All instructors have the right to determine the amount of AI use they are comfortable with!
To determine your comfort level, visualize AI’s contributions to student work along a spectrum - one that includes the definitions of collaborative and cooperative, with the former at 50% and the latter anything beyond that.
#5: How can I grasp the concepts of allowable AI limits?
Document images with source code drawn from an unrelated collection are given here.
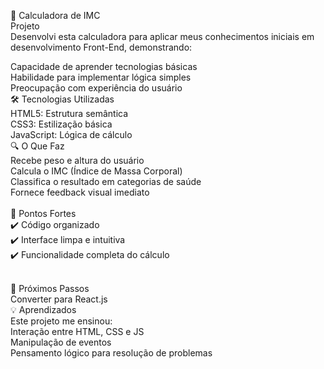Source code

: 📱 Calculadora de IMC <br>
Projeto<br>
Desenvolvi esta calculadora para aplicar meus conhecimentos iniciais em desenvolvimento Front-End, demonstrando:<br>

Capacidade de aprender tecnologias básicas
<br>
Habilidade para implementar lógica simples
<br>
Preocupação com experiência do usuário
<br>
🛠 Tecnologias Utilizadas<br>
HTML5: Estrutura semântica
<br>
CSS3: Estilização básica
<br>
JavaScript: Lógica de cálculo
<br>
🔍 O Que Faz<br>
Recebe peso e altura do usuário
<br>
Calcula o IMC (Índice de Massa Corporal)
<br>
Classifica o resultado em categorias de saúde
<br>
Fornece feedback visual imediato
<br><br>
🎯 Pontos Fortes<br>
✔️ Código organizado <br>
✔️ Interface limpa e intuitiva<br>
✔️ Funcionalidade completa do cálculo<br>
<br>

🚀 Próximos Passos<br>
Converter para React.js
<br>
💡 Aprendizados<br>
Este projeto me ensinou:
<br>
Interação entre HTML, CSS e JS
<br>
Manipulação de eventos
<br>
Pensamento lógico para resolução de problemas

<div>
  
</div>
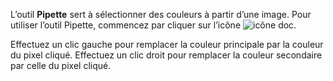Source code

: L’outil **Pipette** sert à sélectionner des couleurs à partir d’une image. Pour utiliser l’outil Pipette, commencez par cliquer sur l’icône ![icône doc](/assets/sidebar-icons/pipette.png). 

Effectuez un clic gauche pour remplacer la couleur principale par la couleur du pixel cliqué. Effectuez un clic droit pour remplacer la couleur secondaire par celle du pixel cliqué.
For a more detailed visualization - and one that may help you gain an appreciation of AI’s relationship to key skills, tasks, approaches, etc. - think about a coordinate plane.
The vertical axis represents the range of AI-student interaction in the process of completing a step, task, project, etc. It can range from “Low AI interaction allowed/okay/preferred” to “High AI interaction allowed/okay/preferred.”
The horizontal axis represents the range of importance and independent mastery value associated with a skill or learning outcome. This range runs from a “non-demanding/non-essential skill” that requires process understanding but not independent mastery to a “demanding/essential skill” that requires both process understanding and independent mastery by a student.
Taking examples from History instruction . . . is it okay for students to explain the role of a thesis statement yet have AI draft one for them? Can students know the difference between primary and secondary sources - and be able to locate them - but have Artificial Intelligence summarize them? Given a student’s own notes, insights, and opinions, can AI write an essay or paper on their behalf - but only using those materials?
Figuring out where to place elements of your course in the vectors of both criteria will help you determine under which circumstances Artificial Intelligence can best assist and support student learning!